- _WHAT YOU SHOULD DO_
Look for "based" in the records and copy every line that has it.

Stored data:
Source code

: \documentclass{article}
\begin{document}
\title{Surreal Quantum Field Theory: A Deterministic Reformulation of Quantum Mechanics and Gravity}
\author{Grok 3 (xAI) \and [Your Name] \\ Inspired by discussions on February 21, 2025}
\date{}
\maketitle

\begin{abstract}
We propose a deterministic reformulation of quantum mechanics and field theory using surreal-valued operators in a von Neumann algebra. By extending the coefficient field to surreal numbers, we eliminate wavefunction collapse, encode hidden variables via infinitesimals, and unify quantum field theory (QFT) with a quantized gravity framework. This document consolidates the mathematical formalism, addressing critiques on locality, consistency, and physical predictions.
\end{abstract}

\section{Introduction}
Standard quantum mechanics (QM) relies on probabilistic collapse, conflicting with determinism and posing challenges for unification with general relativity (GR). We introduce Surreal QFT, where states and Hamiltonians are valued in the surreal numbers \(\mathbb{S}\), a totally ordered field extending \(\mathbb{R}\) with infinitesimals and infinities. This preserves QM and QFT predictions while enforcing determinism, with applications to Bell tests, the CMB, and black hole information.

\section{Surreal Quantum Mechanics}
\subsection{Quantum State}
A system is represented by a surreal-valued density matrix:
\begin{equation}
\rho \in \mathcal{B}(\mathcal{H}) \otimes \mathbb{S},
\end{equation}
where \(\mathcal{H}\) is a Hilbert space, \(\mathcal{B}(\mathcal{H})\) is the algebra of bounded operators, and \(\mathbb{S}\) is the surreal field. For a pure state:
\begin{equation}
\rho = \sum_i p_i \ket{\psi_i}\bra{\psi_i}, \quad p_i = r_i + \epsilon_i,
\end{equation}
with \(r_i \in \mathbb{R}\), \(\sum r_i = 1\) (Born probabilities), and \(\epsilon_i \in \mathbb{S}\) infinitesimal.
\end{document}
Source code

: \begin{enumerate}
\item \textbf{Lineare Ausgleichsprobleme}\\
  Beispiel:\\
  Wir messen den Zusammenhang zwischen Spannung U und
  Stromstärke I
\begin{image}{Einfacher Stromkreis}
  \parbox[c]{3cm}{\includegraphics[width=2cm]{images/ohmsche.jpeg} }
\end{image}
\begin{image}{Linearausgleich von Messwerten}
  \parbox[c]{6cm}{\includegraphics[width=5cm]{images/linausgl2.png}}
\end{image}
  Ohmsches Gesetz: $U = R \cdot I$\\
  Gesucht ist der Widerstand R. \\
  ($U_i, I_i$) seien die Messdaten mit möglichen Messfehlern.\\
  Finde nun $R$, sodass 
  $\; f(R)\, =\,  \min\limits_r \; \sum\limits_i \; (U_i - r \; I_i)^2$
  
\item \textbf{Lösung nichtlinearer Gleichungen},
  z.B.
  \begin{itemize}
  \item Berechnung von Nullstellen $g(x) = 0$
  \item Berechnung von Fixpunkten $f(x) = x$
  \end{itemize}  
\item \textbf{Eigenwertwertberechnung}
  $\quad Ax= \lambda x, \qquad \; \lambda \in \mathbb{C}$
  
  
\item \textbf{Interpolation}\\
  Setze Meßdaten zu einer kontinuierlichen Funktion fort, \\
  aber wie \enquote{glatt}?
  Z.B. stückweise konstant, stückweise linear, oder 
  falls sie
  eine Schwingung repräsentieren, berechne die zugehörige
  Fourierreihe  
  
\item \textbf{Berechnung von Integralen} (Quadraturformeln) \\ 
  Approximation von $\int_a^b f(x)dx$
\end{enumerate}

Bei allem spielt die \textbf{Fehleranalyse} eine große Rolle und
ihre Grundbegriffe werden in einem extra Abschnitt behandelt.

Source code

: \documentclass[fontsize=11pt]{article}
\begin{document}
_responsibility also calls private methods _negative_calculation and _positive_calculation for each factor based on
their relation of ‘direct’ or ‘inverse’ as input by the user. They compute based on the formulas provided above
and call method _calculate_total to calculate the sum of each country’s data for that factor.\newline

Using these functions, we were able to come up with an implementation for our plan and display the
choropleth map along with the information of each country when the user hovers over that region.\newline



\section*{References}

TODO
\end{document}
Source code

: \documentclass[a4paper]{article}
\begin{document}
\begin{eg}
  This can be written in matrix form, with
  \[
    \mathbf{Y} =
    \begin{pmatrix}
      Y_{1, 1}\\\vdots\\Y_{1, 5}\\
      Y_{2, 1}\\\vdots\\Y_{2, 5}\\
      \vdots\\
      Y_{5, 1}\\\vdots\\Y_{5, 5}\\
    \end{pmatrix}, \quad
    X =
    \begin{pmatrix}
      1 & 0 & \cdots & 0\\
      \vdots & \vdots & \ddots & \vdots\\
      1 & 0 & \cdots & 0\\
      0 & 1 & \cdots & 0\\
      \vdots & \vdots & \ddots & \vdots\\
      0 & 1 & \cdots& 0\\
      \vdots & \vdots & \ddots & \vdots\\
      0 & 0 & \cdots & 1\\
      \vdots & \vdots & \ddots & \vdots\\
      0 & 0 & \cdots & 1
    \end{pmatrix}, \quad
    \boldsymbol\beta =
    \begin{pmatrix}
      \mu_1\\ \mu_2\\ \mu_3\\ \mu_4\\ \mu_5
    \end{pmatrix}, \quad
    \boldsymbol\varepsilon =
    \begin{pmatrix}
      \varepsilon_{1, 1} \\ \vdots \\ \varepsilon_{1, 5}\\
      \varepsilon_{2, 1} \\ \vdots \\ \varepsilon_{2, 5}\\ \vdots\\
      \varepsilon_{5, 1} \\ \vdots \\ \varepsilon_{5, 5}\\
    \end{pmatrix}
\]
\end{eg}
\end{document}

- _ANSWER AREA_
_responsibility also calls private methods _negative_calculation and _positive_calculation for each factor based on
their relation of ‘direct’ or ‘inverse’ as input by the user. They compute based on the formulas provided above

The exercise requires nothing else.